Patterns of lower limb muscular activity and joint moments during directional efforts using a static dynamometer

BMC Biomedical Engineering ◽

10.1186/s42490-019-0035-7 ◽

2020 ◽

Vol 2 (1) ◽

Author(s):

Mathieu Lalumiere ◽

Cloé Villeneuve ◽

Cassandra Bellavance ◽

Michel Goyette ◽

Daniel Bourbonnais

Keyword(s):

Lower Limb ◽

Healthy Subjects ◽

Inverse Dynamics ◽

Pearson Correlation ◽

Activity Patterns ◽

Correlation Coefficients ◽

Muscular Activity ◽

Lower Limbs ◽

Joint Moments ◽

Muscle Groups

Abstract Background Strength and coordination of lower muscle groups typically identified in healthy subjects are two prerequisites to performing functional activities. These physical qualities can be impaired following a neurological insult. A static dynamometer apparatus that measures lower limb joint moments during directional efforts at the foot was developed to recruit different patterns of muscular activity. The objectives of the present study were to 1) validate joint moments estimated by the apparatus, and 2) to characterize lower limb joint moments and muscular activity patterns of healthy subjects during progressive static efforts. Subjects were seated in a semi-reclined position with one foot attached to a force platform interfaced with a laboratory computer.
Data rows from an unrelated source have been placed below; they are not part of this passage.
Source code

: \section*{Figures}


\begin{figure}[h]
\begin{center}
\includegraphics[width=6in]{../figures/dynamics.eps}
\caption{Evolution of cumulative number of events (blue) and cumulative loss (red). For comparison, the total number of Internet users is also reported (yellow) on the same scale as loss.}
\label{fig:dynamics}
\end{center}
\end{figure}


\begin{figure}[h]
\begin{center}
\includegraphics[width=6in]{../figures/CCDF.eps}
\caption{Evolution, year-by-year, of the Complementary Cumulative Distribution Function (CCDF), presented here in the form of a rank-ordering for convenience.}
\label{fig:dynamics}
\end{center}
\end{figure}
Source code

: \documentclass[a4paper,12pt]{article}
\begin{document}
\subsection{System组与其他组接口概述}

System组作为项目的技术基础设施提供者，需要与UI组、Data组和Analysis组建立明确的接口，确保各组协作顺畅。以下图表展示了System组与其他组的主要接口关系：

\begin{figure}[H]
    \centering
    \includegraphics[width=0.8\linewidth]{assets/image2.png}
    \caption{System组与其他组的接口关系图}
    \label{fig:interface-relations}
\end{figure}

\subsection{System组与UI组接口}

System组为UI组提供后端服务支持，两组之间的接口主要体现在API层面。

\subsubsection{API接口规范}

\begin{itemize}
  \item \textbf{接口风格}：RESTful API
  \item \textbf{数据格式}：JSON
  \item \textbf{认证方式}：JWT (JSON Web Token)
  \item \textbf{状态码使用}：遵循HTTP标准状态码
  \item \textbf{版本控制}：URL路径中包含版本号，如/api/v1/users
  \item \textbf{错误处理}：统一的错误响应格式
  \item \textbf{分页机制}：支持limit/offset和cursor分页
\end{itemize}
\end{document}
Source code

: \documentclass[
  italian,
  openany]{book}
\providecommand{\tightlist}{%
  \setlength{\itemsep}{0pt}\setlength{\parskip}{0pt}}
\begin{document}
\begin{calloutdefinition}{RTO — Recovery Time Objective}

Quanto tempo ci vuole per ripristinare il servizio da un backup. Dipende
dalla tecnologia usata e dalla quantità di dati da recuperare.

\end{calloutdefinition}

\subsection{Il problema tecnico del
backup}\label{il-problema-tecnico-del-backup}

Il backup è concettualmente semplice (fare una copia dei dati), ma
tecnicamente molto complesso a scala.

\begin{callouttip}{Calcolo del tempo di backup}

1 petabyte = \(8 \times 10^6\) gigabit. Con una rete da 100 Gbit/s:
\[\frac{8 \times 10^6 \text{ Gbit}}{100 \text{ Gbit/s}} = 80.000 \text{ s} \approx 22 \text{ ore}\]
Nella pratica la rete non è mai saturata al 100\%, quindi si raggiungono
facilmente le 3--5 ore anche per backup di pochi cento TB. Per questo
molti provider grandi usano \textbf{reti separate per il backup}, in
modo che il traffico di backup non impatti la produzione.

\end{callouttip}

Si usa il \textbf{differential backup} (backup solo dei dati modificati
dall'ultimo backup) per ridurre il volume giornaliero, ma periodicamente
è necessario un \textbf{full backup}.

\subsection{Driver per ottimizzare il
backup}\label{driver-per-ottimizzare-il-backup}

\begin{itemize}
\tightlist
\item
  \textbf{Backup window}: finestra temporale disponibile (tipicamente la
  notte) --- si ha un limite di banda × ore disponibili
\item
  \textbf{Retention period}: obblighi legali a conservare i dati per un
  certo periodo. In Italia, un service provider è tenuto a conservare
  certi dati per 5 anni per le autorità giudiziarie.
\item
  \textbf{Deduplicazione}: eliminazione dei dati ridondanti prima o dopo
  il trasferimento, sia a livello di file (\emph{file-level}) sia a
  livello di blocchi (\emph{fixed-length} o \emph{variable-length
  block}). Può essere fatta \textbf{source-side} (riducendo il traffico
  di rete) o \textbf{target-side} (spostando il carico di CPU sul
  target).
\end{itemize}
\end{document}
Forces and moments exerted under the foot were computed using inverse dynamics, allowing for the estimation of lower limb joint moments. To achieve the study’s first objective, joint moments were validated by comparing moments of various magnitudes of force applied by turnbuckles on an instrumented leg equipped with strain gauges with those estimated by the apparatus. Concurrent validity and agreement were assessed using Pearson correlation coefficients and Bland and Altman analysis, respectively. For the second objective, joint moments and muscular activity were characterized for five healthy subjects while exerting progressive effort in eight sagittal directions. Lower limb joint moments were estimated during directional efforts using inverse dynamics. Muscular activity of eight muscles of the lower limb was recorded using surface electrodes and further analyzed using normalized root mean square data. Results The joint moments estimated with the instrumented leg were correlated (r > 0.999) with those measured by the dynamometer. Limits of agreement ranged between 8.5 and 19.2% of the average joint moment calculated by both devices. During progressive efforts on the apparatus, joint moments and patterns of muscular activity were specific to the direction of effort. Patterns of muscular activity in four directions were similar to activation patterns reported in the literature for specific portions of gait cycle. Conclusion This apparatus provides valid joint moments exerted at the lower limbs. It is suggested that this methodology be used to recruit muscular activity patterns impaired in neurological populations.